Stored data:

↓

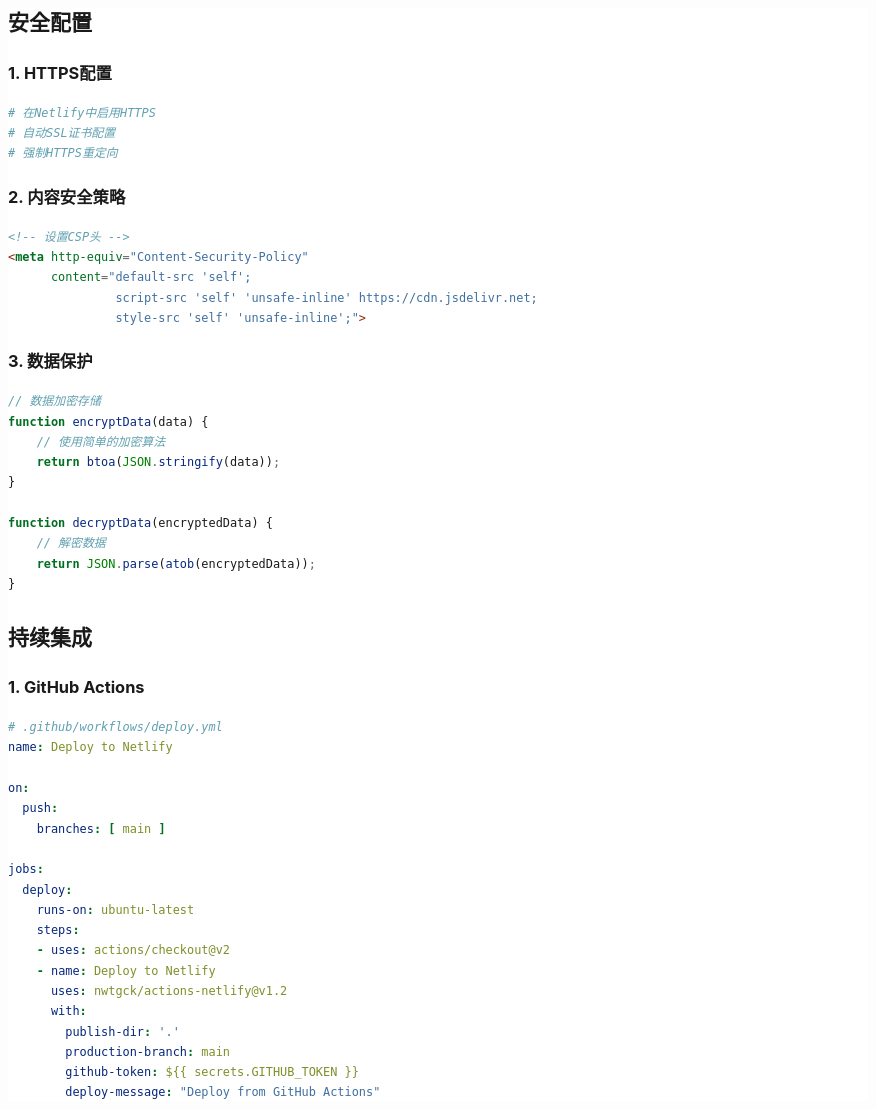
 ```javascript
```

## 安全配置

### 1. HTTPS配置
```bash
# 在Netlify中启用HTTPS
# 自动SSL证书配置
# 强制HTTPS重定向
```

### 2. 内容安全策略
```html
<!-- 设置CSP头 -->
<meta http-equiv="Content-Security-Policy" 
      content="default-src 'self'; 
               script-src 'self' 'unsafe-inline' https://cdn.jsdelivr.net; 
               style-src 'self' 'unsafe-inline';">
```

### 3. 数据保护
```javascript
// 数据加密存储
function encryptData(data) {
    // 使用简单的加密算法
    return btoa(JSON.stringify(data));
}

function decryptData(encryptedData) {
    // 解密数据
    return JSON.parse(atob(encryptedData));
}
```

## 持续集成

### 1. GitHub Actions
```yaml
# .github/workflows/deploy.yml
name: Deploy to Netlify

on:
  push:
    branches: [ main ]

jobs:
  deploy:
    runs-on: ubuntu-latest
    steps:
    - uses: actions/checkout@v2
    - name: Deploy to Netlify
      uses: nwtgck/actions-netlify@v1.2
      with:
        publish-dir: '.'
        production-branch: main
        github-token: ${{ secrets.GITHUB_TOKEN }}
        deploy-message: "Deploy from GitHub Actions"
```
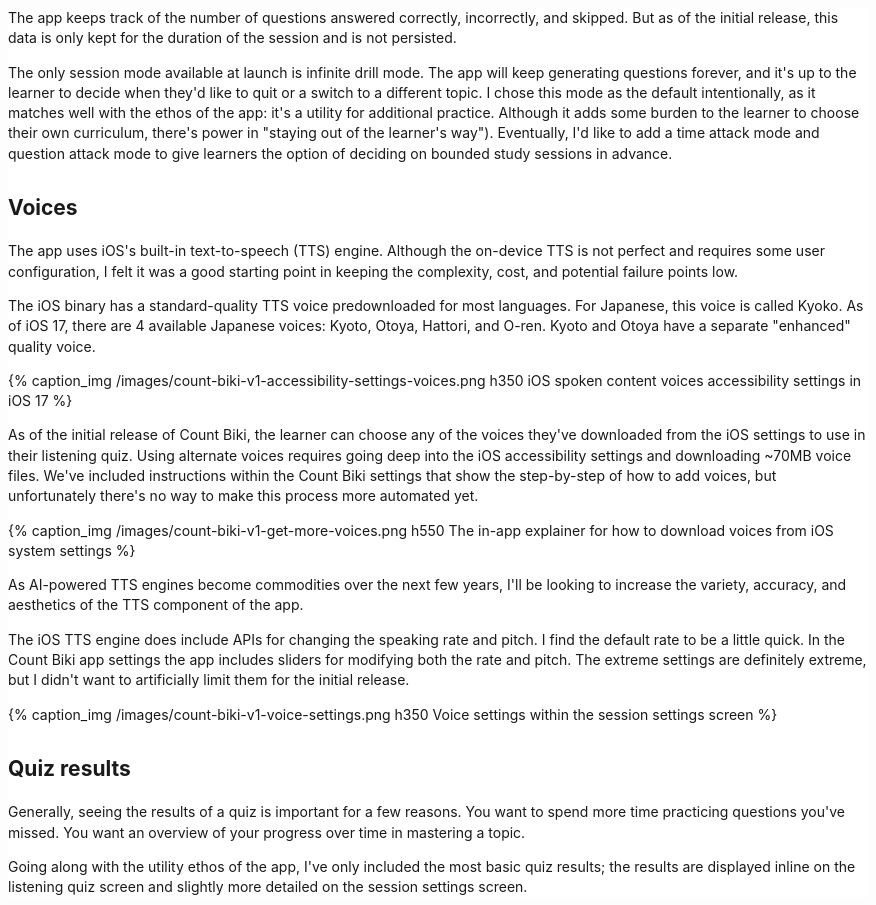 The app keeps track of the number of questions answered correctly, incorrectly, and skipped. But as of the initial release, this data is only kept for the duration of the session and is not persisted.

The only session mode available at launch is infinite drill mode. The app will keep generating questions forever, and it's up to the learner to decide when they'd like to quit or a switch to a different topic. I chose this mode as the default intentionally, as it matches well with the ethos of the app: it's a utility for additional practice. Although it adds some burden to the learner to choose their own curriculum, there's power in "staying out of the learner's way"). Eventually, I'd like to add a time attack mode and question attack mode to give learners the option of deciding on bounded study sessions in advance.

## Voices

The app uses iOS's built-in text-to-speech (TTS) engine. Although the on-device TTS is not perfect and requires some user configuration, I felt it was a good starting point in keeping the complexity, cost, and potential failure points low.

The iOS binary has a standard-quality TTS voice predownloaded for most languages. For Japanese, this voice is called Kyoko. As of iOS 17, there are 4 available Japanese voices: Kyoto, Otoya, Hattori, and O-ren. Kyoto and Otoya have a separate "enhanced" quality voice.

{% caption_img /images/count-biki-v1-accessibility-settings-voices.png h350 iOS spoken content voices accessibility settings in iOS 17  %}

As of the initial release of Count Biki, the learner can choose any of the voices they've downloaded from the iOS settings to use in their listening quiz. Using alternate voices requires going deep into the iOS accessibility settings and downloading ~70MB voice files. We've included instructions within the Count Biki settings that show the step-by-step of how to add voices, but unfortunately there's no way to make this process more automated yet.

{% caption_img /images/count-biki-v1-get-more-voices.png h550 The in-app explainer for how to download voices from iOS system settings %}

As AI-powered TTS engines become commodities over the next few years, I'll be looking to increase the variety, accuracy, and aesthetics of the TTS component of the app.

The iOS TTS engine does include APIs for changing the speaking rate and pitch. I find the default rate to be a little quick. In the Count Biki app settings the app includes sliders for modifying both the rate and pitch. The extreme settings are definitely extreme, but I didn't want to artificially limit them for the initial release.

{% caption_img /images/count-biki-v1-voice-settings.png h350 Voice settings within the session settings screen %}

## Quiz results

Generally, seeing the results of a quiz is important for a few reasons. You want to spend more time practicing questions you've missed. You want an overview of your progress over time in mastering a topic.

Going along with the utility ethos of the app, I've only included the most basic quiz results; the results are displayed inline on the listening quiz screen and  slightly more detailed on the session settings screen.
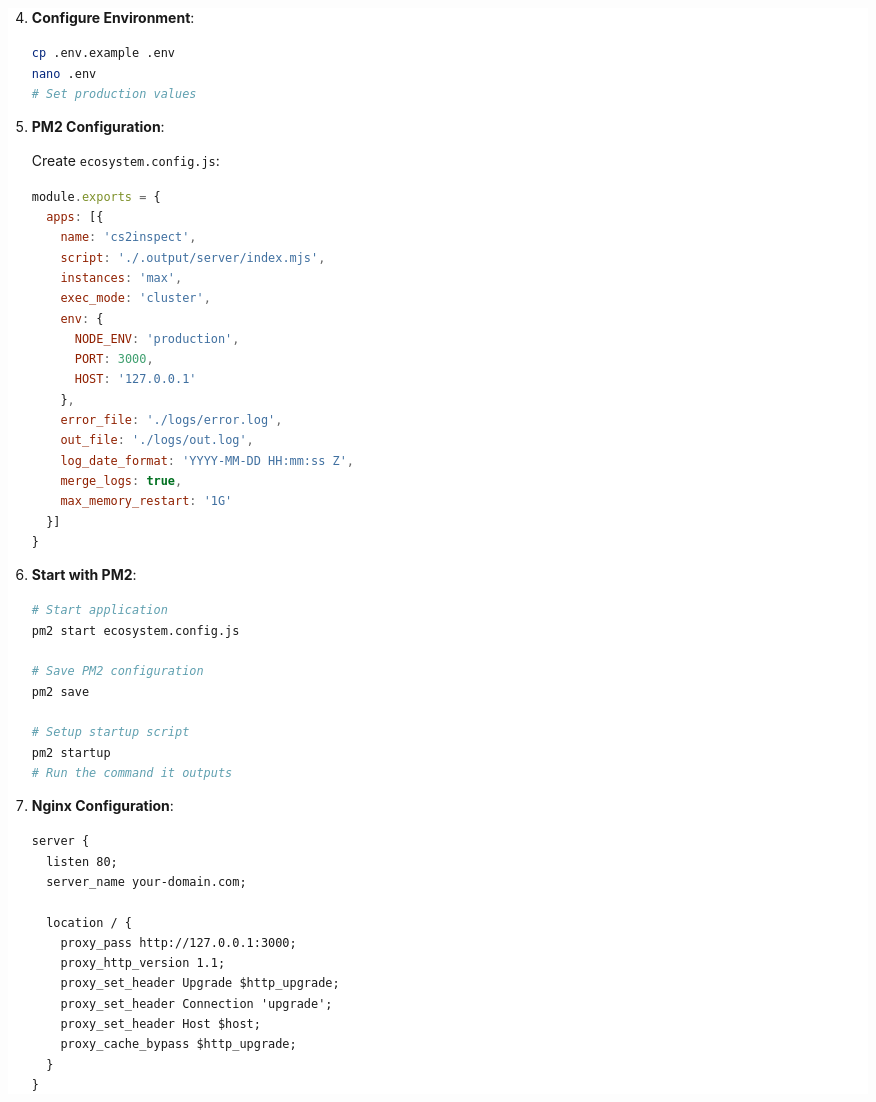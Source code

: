 4. **Configure Environment**:
   ```bash
   cp .env.example .env
   nano .env
   # Set production values
   ```

5. **PM2 Configuration**:
   
   Create `ecosystem.config.js`:
   ```javascript
   module.exports = {
     apps: [{
       name: 'cs2inspect',
       script: './.output/server/index.mjs',
       instances: 'max',
       exec_mode: 'cluster',
       env: {
         NODE_ENV: 'production',
         PORT: 3000,
         HOST: '127.0.0.1'
       },
       error_file: './logs/error.log',
       out_file: './logs/out.log',
       log_date_format: 'YYYY-MM-DD HH:mm:ss Z',
       merge_logs: true,
       max_memory_restart: '1G'
     }]
   }
   ```

6. **Start with PM2**:
   ```bash
   # Start application
   pm2 start ecosystem.config.js
   
   # Save PM2 configuration
   pm2 save
   
   # Setup startup script
   pm2 startup
   # Run the command it outputs
   ```

7. **Nginx Configuration**:
   ```nginx
   server {
     listen 80;
     server_name your-domain.com;
     
     location / {
       proxy_pass http://127.0.0.1:3000;
       proxy_http_version 1.1;
       proxy_set_header Upgrade $http_upgrade;
       proxy_set_header Connection 'upgrade';
       proxy_set_header Host $host;
       proxy_cache_bypass $http_upgrade;
     }
   }
   ```
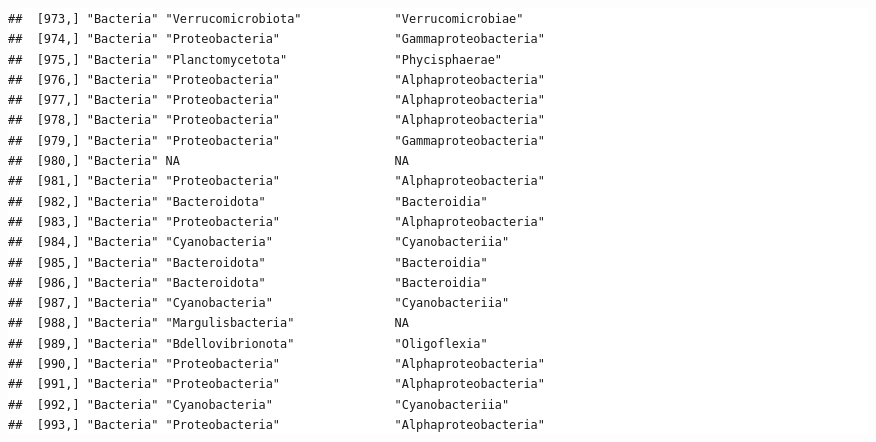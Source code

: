     ##  [973,] "Bacteria" "Verrucomicrobiota"             "Verrucomicrobiae"        
    ##  [974,] "Bacteria" "Proteobacteria"                "Gammaproteobacteria"     
    ##  [975,] "Bacteria" "Planctomycetota"               "Phycisphaerae"           
    ##  [976,] "Bacteria" "Proteobacteria"                "Alphaproteobacteria"     
    ##  [977,] "Bacteria" "Proteobacteria"                "Alphaproteobacteria"     
    ##  [978,] "Bacteria" "Proteobacteria"                "Alphaproteobacteria"     
    ##  [979,] "Bacteria" "Proteobacteria"                "Gammaproteobacteria"     
    ##  [980,] "Bacteria" NA                              NA                        
    ##  [981,] "Bacteria" "Proteobacteria"                "Alphaproteobacteria"     
    ##  [982,] "Bacteria" "Bacteroidota"                  "Bacteroidia"             
    ##  [983,] "Bacteria" "Proteobacteria"                "Alphaproteobacteria"     
    ##  [984,] "Bacteria" "Cyanobacteria"                 "Cyanobacteriia"          
    ##  [985,] "Bacteria" "Bacteroidota"                  "Bacteroidia"             
    ##  [986,] "Bacteria" "Bacteroidota"                  "Bacteroidia"             
    ##  [987,] "Bacteria" "Cyanobacteria"                 "Cyanobacteriia"          
    ##  [988,] "Bacteria" "Margulisbacteria"              NA                        
    ##  [989,] "Bacteria" "Bdellovibrionota"              "Oligoflexia"             
    ##  [990,] "Bacteria" "Proteobacteria"                "Alphaproteobacteria"     
    ##  [991,] "Bacteria" "Proteobacteria"                "Alphaproteobacteria"     
    ##  [992,] "Bacteria" "Cyanobacteria"                 "Cyanobacteriia"          
    ##  [993,] "Bacteria" "Proteobacteria"                "Alphaproteobacteria"     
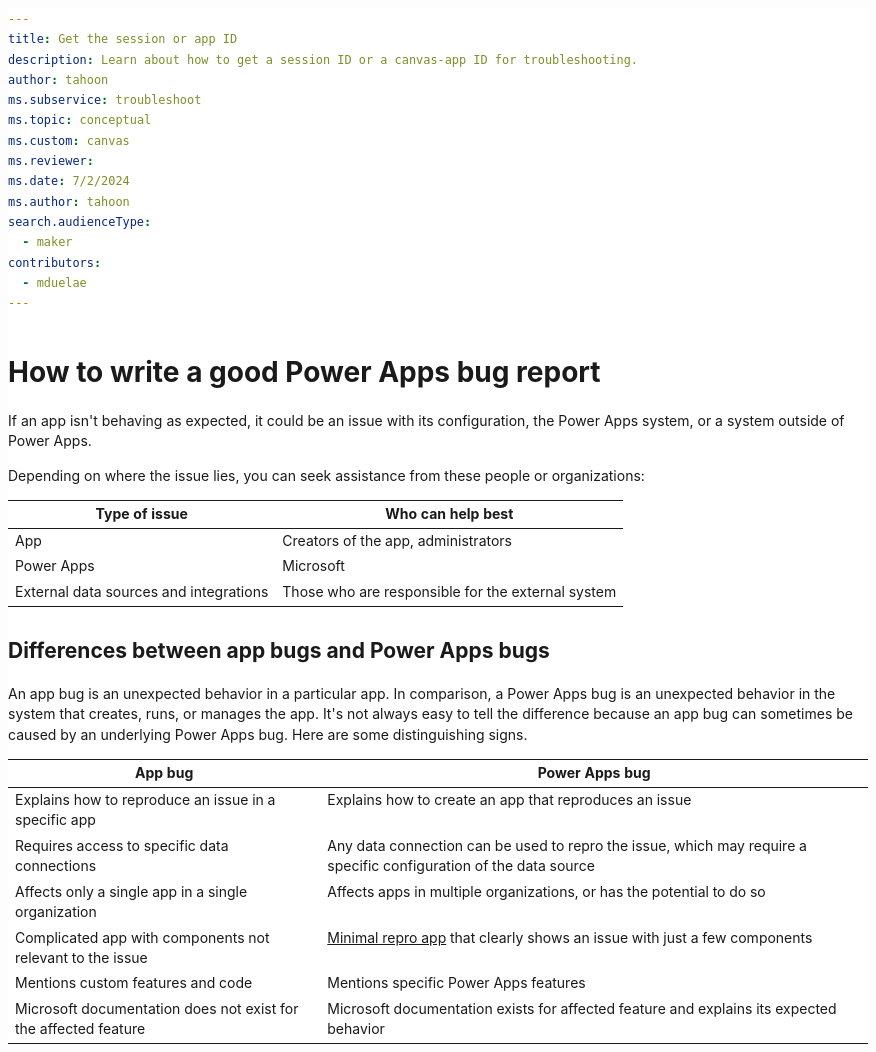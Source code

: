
 ```yaml
---
title: Get the session or app ID
description: Learn about how to get a session ID or a canvas-app ID for troubleshooting.
author: tahoon
ms.subservice: troubleshoot
ms.topic: conceptual
ms.custom: canvas
ms.reviewer: 
ms.date: 7/2/2024
ms.author: tahoon
search.audienceType: 
  - maker
contributors:
  - mduelae
---
```

# How to write a good Power Apps bug report

If an app isn't behaving as expected, it could be an issue with its configuration, the Power Apps system, or a system outside of Power Apps.

Depending on where the issue lies, you can seek assistance from these people or organizations:

| Type of issue | Who can help best |
| ------------- | ----------------- |
| App | Creators of the app, administrators |
| Power Apps | Microsoft |
| External data sources and integrations | Those who are responsible for the external system |


## Differences between app bugs and Power Apps bugs

An app bug is an unexpected behavior in a particular app. In comparison, a Power Apps bug is an unexpected behavior in the system that creates, runs, or manages the app. It's not always easy to tell the difference because an app bug can sometimes be caused by an underlying Power Apps bug. Here are some distinguishing signs.

| App bug | Power Apps bug |
| ------- | -------------- |
| Explains how to reproduce an issue in a specific app | Explains how to create an app that reproduces an issue |
| Requires access to specific data connections | Any data connection can be used to repro the issue, which may require a specific configuration of the data source |
| Affects only a single app in a single organization | Affects apps in multiple organizations, or has the potential to do so |
| Complicated app with components not relevant to the issue | [Minimal repro app](/troubleshoot/power-platform/power-apps/create-and-use-apps/minimal-canvas-app-repro) that clearly shows an issue with just a few components |
| Mentions custom features and code  | Mentions specific Power Apps features |
| Microsoft documentation does not exist for the affected feature | Microsoft documentation exists for affected feature and explains its expected behavior |
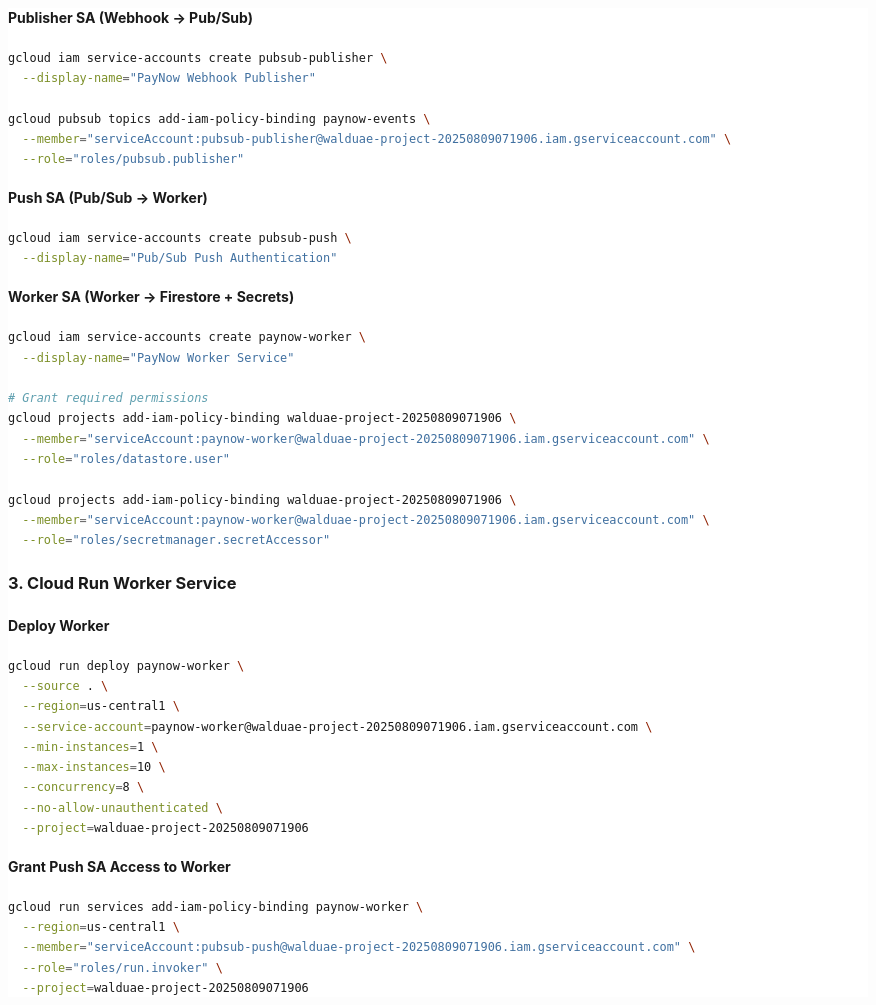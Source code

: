 #### Publisher SA (Webhook → Pub/Sub)
```bash
gcloud iam service-accounts create pubsub-publisher \
  --display-name="PayNow Webhook Publisher"

gcloud pubsub topics add-iam-policy-binding paynow-events \
  --member="serviceAccount:pubsub-publisher@walduae-project-20250809071906.iam.gserviceaccount.com" \
  --role="roles/pubsub.publisher"
```

#### Push SA (Pub/Sub → Worker)
```bash
gcloud iam service-accounts create pubsub-push \
  --display-name="Pub/Sub Push Authentication"
```

#### Worker SA (Worker → Firestore + Secrets)
```bash
gcloud iam service-accounts create paynow-worker \
  --display-name="PayNow Worker Service"

# Grant required permissions
gcloud projects add-iam-policy-binding walduae-project-20250809071906 \
  --member="serviceAccount:paynow-worker@walduae-project-20250809071906.iam.gserviceaccount.com" \
  --role="roles/datastore.user"

gcloud projects add-iam-policy-binding walduae-project-20250809071906 \
  --member="serviceAccount:paynow-worker@walduae-project-20250809071906.iam.gserviceaccount.com" \
  --role="roles/secretmanager.secretAccessor"
```

### 3. Cloud Run Worker Service

#### Deploy Worker
```bash
gcloud run deploy paynow-worker \
  --source . \
  --region=us-central1 \
  --service-account=paynow-worker@walduae-project-20250809071906.iam.gserviceaccount.com \
  --min-instances=1 \
  --max-instances=10 \
  --concurrency=8 \
  --no-allow-unauthenticated \
  --project=walduae-project-20250809071906
```

#### Grant Push SA Access to Worker
```bash
gcloud run services add-iam-policy-binding paynow-worker \
  --region=us-central1 \
  --member="serviceAccount:pubsub-push@walduae-project-20250809071906.iam.gserviceaccount.com" \
  --role="roles/run.invoker" \
  --project=walduae-project-20250809071906
```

↑

Show each line of the records above containing "encryptedData".

▶ **Exercise answer**
function decryptData(encryptedData) {
    return JSON.parse(atob(encryptedData));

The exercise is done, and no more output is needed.